### [WHAT IS REQUIRED]
Instruction for the data below: set down exactly the lines from the line with "encryption of the" to the line with "if (task_data->inputs.size() != 3", inclusive, and no others.

### [MATERIAL FOR THIS EXERCISE]
__________________________________________________

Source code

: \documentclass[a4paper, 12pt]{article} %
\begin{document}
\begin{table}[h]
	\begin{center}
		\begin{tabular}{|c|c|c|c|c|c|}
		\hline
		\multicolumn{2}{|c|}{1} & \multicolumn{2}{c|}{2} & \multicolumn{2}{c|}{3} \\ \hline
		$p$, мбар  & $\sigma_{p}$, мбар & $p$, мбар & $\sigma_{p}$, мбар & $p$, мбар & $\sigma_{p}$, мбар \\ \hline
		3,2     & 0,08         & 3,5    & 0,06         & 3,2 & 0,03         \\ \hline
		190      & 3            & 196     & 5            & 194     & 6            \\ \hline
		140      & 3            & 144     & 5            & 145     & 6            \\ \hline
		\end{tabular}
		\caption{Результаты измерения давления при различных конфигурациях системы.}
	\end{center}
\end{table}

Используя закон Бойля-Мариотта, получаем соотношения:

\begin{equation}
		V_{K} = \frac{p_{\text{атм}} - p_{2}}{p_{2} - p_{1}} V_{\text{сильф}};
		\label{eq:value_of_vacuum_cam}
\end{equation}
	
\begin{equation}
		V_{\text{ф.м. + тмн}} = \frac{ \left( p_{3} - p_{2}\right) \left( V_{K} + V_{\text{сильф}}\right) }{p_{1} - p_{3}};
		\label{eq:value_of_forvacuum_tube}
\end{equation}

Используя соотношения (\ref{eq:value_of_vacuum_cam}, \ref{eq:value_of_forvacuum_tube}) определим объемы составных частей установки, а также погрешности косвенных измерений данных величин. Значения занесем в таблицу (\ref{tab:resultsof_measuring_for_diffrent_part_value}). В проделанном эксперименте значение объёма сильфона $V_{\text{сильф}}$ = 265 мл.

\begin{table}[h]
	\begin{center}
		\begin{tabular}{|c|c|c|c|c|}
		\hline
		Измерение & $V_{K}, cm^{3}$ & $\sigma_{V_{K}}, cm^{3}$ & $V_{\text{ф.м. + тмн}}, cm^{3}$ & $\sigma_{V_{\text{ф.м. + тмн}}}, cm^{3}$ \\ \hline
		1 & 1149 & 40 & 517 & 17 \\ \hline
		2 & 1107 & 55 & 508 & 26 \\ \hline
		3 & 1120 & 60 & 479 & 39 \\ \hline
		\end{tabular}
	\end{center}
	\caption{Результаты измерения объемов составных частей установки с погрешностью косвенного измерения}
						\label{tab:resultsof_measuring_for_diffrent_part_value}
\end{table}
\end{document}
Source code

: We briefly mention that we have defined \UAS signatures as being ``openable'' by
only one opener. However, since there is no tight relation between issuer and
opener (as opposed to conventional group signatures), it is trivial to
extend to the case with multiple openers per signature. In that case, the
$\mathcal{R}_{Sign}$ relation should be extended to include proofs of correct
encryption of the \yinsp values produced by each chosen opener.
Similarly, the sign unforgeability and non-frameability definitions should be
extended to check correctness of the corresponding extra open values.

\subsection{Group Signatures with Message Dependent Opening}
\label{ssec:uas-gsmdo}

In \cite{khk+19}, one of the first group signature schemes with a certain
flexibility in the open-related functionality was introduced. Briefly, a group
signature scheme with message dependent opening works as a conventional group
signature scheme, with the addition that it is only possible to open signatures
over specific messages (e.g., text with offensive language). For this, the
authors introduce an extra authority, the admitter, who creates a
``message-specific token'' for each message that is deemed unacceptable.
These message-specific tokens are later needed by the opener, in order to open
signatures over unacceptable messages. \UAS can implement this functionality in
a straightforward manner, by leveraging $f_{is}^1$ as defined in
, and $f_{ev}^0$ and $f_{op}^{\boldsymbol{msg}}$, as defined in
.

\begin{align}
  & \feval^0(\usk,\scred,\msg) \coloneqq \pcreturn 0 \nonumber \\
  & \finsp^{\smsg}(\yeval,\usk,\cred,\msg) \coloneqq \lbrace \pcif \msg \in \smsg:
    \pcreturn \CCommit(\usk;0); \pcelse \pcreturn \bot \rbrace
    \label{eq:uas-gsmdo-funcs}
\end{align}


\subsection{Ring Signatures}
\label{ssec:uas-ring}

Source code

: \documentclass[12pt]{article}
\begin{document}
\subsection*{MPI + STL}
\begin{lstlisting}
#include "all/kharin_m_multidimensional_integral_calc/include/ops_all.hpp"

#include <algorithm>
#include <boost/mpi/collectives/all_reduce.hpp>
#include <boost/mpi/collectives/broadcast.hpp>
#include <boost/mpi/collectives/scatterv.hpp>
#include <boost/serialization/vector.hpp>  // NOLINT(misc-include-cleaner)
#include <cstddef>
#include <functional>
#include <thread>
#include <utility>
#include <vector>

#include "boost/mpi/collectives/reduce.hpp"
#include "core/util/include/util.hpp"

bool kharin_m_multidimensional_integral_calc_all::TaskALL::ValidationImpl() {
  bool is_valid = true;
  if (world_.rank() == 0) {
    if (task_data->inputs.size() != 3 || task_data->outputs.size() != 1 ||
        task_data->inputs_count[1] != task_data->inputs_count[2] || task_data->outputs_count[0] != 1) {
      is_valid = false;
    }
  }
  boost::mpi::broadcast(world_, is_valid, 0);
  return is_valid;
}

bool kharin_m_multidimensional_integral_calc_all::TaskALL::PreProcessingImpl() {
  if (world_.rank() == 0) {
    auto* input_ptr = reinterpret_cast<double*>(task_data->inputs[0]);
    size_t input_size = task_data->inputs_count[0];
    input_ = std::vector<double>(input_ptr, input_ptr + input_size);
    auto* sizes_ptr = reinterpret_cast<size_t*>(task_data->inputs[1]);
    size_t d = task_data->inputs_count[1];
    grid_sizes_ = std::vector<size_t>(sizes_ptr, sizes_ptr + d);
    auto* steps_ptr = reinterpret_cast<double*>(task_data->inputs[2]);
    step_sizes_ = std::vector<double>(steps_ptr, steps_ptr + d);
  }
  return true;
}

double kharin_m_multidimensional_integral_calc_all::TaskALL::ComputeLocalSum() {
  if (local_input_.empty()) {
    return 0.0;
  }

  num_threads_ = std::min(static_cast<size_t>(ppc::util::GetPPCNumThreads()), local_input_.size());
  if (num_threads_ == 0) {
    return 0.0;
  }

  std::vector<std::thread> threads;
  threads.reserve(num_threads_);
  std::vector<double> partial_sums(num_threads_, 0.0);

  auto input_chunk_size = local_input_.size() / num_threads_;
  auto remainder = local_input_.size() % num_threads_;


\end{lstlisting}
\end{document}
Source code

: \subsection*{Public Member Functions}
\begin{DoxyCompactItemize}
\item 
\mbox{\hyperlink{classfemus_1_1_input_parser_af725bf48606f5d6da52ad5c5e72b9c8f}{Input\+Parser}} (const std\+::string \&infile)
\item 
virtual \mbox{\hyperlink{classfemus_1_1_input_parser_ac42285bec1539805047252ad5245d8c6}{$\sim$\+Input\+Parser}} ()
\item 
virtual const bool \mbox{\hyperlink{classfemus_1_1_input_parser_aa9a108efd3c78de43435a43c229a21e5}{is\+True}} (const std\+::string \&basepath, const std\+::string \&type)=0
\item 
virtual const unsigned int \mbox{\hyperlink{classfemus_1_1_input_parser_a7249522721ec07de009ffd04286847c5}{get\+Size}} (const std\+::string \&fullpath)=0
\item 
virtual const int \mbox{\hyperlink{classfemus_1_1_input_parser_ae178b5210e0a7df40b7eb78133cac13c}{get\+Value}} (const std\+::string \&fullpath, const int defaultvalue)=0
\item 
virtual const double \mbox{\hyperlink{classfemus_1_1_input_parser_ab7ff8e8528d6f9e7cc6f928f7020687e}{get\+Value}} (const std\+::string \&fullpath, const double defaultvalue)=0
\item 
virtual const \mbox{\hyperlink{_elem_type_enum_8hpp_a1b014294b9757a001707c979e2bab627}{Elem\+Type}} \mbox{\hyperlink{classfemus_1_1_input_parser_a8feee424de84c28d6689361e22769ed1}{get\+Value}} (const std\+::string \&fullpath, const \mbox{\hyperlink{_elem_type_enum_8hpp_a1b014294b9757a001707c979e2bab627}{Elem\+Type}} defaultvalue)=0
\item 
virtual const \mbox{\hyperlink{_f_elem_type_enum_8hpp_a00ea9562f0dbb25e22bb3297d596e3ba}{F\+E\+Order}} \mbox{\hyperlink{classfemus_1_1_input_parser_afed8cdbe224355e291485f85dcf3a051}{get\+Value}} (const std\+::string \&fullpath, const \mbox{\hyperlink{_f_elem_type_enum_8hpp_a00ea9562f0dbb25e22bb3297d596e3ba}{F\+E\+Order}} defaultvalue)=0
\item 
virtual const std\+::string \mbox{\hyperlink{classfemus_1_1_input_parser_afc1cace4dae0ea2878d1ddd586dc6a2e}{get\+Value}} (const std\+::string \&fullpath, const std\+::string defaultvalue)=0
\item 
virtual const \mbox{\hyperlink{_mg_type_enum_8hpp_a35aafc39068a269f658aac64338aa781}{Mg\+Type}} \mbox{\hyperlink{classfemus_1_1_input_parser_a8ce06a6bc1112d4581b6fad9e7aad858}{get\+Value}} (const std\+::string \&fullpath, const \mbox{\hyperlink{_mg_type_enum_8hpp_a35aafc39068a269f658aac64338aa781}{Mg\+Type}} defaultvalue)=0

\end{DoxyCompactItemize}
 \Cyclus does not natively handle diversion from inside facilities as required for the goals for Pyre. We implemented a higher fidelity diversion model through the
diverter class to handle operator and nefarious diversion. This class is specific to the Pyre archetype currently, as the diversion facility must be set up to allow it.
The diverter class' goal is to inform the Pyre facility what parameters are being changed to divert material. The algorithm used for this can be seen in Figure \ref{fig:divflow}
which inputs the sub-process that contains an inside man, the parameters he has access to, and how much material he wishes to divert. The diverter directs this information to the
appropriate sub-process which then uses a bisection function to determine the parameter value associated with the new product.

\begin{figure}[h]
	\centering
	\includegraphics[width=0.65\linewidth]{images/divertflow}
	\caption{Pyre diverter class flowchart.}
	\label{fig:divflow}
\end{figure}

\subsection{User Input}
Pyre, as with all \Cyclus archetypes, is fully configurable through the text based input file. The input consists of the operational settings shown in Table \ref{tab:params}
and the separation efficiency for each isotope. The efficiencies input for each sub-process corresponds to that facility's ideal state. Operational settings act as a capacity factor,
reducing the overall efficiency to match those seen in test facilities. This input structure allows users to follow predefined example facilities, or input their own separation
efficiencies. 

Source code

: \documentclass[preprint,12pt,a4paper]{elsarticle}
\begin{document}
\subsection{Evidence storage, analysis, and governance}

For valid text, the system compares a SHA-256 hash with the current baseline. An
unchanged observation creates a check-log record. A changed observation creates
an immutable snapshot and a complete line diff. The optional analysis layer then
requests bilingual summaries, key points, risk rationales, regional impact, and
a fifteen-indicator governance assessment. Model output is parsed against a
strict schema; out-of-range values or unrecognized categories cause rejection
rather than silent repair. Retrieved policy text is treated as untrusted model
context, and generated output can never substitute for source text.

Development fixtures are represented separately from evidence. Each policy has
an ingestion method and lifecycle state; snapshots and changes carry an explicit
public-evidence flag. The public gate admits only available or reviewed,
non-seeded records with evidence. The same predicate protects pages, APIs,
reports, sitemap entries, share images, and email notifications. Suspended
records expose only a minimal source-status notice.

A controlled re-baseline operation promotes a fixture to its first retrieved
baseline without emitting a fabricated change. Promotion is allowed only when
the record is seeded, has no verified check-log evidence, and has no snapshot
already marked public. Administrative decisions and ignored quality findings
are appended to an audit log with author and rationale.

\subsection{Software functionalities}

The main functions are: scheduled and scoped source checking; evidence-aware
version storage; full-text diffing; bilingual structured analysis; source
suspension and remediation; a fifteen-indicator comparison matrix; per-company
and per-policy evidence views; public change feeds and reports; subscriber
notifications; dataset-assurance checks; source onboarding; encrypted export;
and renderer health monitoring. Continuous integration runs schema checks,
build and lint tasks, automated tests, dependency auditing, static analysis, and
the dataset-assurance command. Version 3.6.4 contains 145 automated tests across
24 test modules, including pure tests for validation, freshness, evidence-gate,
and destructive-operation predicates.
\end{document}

__________________________________________________

### [OUTPUT OF THE EXERCISE]
encryption of the \yinsp values produced by each chosen opener.
Similarly, the sign unforgeability and non-frameability definitions should be
extended to check correctness of the corresponding extra open values.

\subsection{Group Signatures with Message Dependent Opening}
\label{ssec:uas-gsmdo}

In \cite{khk+19}, one of the first group signature schemes with a certain
flexibility in the open-related functionality was introduced. Briefly, a group
signature scheme with message dependent opening works as a conventional group
signature scheme, with the addition that it is only possible to open signatures
over specific messages (e.g., text with offensive language). For this, the
authors introduce an extra authority, the admitter, who creates a
``message-specific token'' for each message that is deemed unacceptable.
These message-specific tokens are later needed by the opener, in order to open
signatures over unacceptable messages. \UAS can implement this functionality in
a straightforward manner, by leveraging $f_{is}^1$ as defined in
, and $f_{ev}^0$ and $f_{op}^{\boldsymbol{msg}}$, as defined in
.

\begin{align}
  & \feval^0(\usk,\scred,\msg) \coloneqq \pcreturn 0 \nonumber \\
  & \finsp^{\smsg}(\yeval,\usk,\cred,\msg) \coloneqq \lbrace \pcif \msg \in \smsg:
    \pcreturn \CCommit(\usk;0); \pcelse \pcreturn \bot \rbrace
    \label{eq:uas-gsmdo-funcs}
\end{align}


\subsection{Ring Signatures}
\label{ssec:uas-ring}

Source code

: \documentclass[12pt]{article}
\begin{document}
\subsection*{MPI + STL}
\begin{lstlisting}
#include "all/kharin_m_multidimensional_integral_calc/include/ops_all.hpp"

#include <algorithm>
#include <boost/mpi/collectives/all_reduce.hpp>
#include <boost/mpi/collectives/broadcast.hpp>
#include <boost/mpi/collectives/scatterv.hpp>
#include <boost/serialization/vector.hpp>  // NOLINT(misc-include-cleaner)
#include <cstddef>
#include <functional>
#include <thread>
#include <utility>
#include <vector>

#include "boost/mpi/collectives/reduce.hpp"
#include "core/util/include/util.hpp"

bool kharin_m_multidimensional_integral_calc_all::TaskALL::ValidationImpl() {
  bool is_valid = true;
  if (world_.rank() == 0) {
    if (task_data->inputs.size() != 3 || task_data->outputs.size() != 1 ||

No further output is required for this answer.